=== WORK TO BE COMPLETED ===
Give again only those lines from the start of the entries through the line holding "- Movimiento", leaving them as they are.

=== Saved data entries ===
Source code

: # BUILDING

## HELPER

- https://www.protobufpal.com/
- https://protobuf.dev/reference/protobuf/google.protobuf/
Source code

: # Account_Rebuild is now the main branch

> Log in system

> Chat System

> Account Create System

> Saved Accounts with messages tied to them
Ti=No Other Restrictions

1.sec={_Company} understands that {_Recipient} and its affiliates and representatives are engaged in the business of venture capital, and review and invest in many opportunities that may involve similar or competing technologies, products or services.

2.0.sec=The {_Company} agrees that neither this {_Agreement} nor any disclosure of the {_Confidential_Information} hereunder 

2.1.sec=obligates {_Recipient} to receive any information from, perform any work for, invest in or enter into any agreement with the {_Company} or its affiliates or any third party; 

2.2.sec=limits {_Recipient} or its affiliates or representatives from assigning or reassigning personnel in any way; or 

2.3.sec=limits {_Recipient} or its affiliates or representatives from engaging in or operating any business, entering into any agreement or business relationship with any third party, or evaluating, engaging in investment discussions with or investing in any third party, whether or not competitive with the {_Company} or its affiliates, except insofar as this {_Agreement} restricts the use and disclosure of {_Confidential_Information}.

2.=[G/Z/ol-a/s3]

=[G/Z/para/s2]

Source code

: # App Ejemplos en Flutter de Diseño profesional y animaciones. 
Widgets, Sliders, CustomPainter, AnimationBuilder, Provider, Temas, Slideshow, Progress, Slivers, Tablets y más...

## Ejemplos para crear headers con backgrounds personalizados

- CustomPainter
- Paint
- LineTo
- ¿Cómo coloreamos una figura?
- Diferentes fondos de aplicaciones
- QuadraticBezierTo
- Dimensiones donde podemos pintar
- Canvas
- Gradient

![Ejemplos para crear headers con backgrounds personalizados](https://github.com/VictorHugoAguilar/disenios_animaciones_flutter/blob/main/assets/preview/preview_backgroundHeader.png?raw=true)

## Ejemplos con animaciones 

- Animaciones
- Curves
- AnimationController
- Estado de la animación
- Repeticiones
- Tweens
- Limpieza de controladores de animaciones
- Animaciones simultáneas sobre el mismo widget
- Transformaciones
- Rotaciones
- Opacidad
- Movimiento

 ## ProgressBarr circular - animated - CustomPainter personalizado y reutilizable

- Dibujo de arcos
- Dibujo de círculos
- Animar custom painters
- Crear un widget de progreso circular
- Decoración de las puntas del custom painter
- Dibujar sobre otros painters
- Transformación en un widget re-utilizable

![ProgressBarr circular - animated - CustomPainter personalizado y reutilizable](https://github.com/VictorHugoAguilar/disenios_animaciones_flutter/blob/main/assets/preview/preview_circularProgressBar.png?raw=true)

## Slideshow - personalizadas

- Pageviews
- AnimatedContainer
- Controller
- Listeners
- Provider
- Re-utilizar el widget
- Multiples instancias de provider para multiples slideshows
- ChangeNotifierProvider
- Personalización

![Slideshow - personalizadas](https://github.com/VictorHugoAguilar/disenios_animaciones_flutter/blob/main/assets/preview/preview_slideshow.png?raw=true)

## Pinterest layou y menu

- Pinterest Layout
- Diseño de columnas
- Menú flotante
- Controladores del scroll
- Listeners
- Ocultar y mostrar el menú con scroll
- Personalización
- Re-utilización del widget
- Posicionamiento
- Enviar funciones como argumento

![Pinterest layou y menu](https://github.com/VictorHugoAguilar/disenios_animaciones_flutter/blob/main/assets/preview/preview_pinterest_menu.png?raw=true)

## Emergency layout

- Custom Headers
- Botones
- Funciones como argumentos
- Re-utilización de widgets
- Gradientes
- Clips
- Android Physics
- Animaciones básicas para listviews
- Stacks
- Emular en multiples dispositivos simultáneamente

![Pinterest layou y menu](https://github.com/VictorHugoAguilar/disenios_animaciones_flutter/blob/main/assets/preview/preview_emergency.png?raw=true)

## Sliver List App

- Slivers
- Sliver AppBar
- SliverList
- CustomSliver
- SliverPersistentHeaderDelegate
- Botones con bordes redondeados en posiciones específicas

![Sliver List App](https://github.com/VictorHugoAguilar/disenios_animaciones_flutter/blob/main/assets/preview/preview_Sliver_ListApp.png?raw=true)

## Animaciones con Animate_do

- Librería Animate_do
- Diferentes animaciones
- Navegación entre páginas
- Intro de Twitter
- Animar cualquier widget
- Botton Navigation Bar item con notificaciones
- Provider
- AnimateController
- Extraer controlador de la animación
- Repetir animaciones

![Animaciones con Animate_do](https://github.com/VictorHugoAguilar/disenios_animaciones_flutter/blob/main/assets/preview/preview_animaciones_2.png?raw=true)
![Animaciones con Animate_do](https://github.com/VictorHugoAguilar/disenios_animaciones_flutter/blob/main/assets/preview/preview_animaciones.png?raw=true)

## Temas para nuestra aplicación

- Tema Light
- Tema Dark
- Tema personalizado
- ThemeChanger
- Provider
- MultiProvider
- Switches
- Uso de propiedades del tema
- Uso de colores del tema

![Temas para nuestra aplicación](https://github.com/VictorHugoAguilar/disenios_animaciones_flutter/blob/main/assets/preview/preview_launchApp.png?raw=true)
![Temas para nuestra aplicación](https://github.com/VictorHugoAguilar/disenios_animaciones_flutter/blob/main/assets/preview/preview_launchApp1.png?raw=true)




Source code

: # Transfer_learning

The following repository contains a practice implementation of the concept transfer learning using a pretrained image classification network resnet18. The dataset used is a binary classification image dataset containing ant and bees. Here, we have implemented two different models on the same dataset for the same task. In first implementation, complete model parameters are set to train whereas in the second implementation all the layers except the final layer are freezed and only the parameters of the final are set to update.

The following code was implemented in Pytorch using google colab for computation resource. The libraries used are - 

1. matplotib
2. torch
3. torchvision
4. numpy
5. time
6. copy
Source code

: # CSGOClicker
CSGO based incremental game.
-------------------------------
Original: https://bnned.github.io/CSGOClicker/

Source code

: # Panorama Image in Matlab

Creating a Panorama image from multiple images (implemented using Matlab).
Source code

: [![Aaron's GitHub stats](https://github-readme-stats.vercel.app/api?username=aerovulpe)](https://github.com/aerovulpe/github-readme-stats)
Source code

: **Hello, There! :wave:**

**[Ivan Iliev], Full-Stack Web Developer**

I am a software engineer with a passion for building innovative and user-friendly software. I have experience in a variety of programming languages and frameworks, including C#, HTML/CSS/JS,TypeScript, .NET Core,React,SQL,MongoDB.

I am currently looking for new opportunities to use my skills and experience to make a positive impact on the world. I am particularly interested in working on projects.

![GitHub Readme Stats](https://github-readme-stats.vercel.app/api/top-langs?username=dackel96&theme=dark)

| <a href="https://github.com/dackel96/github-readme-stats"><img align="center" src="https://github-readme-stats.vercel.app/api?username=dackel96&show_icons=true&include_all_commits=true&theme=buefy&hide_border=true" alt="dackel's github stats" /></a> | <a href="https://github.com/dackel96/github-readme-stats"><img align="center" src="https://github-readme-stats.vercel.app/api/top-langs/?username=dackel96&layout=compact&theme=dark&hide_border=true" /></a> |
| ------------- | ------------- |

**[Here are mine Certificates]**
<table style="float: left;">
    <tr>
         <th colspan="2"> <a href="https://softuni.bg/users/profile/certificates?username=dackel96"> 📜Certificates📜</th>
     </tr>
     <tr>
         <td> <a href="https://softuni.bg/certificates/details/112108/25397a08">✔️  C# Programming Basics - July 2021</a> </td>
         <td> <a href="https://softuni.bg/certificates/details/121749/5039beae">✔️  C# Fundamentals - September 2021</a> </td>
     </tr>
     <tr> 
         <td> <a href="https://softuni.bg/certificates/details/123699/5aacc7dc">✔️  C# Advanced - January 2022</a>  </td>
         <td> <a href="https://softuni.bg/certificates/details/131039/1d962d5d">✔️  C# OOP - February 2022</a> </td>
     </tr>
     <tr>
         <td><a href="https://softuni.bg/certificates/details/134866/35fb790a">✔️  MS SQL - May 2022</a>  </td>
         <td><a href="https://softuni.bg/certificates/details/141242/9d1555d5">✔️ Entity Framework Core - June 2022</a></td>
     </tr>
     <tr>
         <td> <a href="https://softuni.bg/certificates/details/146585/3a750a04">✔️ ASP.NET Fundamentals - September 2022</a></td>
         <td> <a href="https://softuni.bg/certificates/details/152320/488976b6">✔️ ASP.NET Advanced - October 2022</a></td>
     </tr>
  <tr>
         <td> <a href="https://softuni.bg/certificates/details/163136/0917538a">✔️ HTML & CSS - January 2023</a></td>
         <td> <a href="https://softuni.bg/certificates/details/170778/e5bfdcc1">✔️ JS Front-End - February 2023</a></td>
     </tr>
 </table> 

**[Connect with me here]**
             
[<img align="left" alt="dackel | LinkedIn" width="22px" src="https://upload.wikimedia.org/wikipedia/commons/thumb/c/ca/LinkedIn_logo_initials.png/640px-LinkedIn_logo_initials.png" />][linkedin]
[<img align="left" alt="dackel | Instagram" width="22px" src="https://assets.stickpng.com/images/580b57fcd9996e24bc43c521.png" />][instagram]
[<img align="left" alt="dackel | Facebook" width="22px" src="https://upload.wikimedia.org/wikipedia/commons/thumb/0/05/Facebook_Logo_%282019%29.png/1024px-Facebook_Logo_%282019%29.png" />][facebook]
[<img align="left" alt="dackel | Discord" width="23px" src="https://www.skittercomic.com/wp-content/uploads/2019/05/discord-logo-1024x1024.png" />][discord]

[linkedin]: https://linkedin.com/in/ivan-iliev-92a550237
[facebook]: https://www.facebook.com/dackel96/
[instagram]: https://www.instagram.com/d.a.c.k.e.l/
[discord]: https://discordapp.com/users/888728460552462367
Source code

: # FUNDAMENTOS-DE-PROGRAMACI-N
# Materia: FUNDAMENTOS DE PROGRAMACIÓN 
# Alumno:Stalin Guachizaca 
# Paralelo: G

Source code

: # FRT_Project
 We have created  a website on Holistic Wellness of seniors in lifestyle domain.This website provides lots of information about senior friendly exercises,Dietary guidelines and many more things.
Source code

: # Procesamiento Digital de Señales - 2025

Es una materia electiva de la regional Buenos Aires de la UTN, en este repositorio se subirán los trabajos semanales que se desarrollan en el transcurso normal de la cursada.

=== WRITTEN SOLUTION ===
Source code

: # BUILDING

## HELPER

- https://www.protobufpal.com/
- https://protobuf.dev/reference/protobuf/google.protobuf/
Source code

: # Account_Rebuild is now the main branch

> Log in system

> Chat System

> Account Create System

> Saved Accounts with messages tied to them
Ti=No Other Restrictions

1.sec={_Company} understands that {_Recipient} and its affiliates and representatives are engaged in the business of venture capital, and review and invest in many opportunities that may involve similar or competing technologies, products or services.

2.0.sec=The {_Company} agrees that neither this {_Agreement} nor any disclosure of the {_Confidential_Information} hereunder 

2.1.sec=obligates {_Recipient} to receive any information from, perform any work for, invest in or enter into any agreement with the {_Company} or its affiliates or any third party; 

2.2.sec=limits {_Recipient} or its affiliates or representatives from assigning or reassigning personnel in any way; or 

2.3.sec=limits {_Recipient} or its affiliates or representatives from engaging in or operating any business, entering into any agreement or business relationship with any third party, or evaluating, engaging in investment discussions with or investing in any third party, whether or not competitive with the {_Company} or its affiliates, except insofar as this {_Agreement} restricts the use and disclosure of {_Confidential_Information}.

2.=[G/Z/ol-a/s3]

=[G/Z/para/s2]

Source code

: # App Ejemplos en Flutter de Diseño profesional y animaciones. 
Widgets, Sliders, CustomPainter, AnimationBuilder, Provider, Temas, Slideshow, Progress, Slivers, Tablets y más...

## Ejemplos para crear headers con backgrounds personalizados

- CustomPainter
- Paint
- LineTo
- ¿Cómo coloreamos una figura?
- Diferentes fondos de aplicaciones
- QuadraticBezierTo
- Dimensiones donde podemos pintar
- Canvas
- Gradient

![Ejemplos para crear headers con backgrounds personalizados](https://github.com/VictorHugoAguilar/disenios_animaciones_flutter/blob/main/assets/preview/preview_backgroundHeader.png?raw=true)

## Ejemplos con animaciones 

- Animaciones
- Curves
- AnimationController
- Estado de la animación
- Repeticiones
- Tweens
- Limpieza de controladores de animaciones
- Animaciones simultáneas sobre el mismo widget
- Transformaciones
- Rotaciones
- Opacidad
- Movimiento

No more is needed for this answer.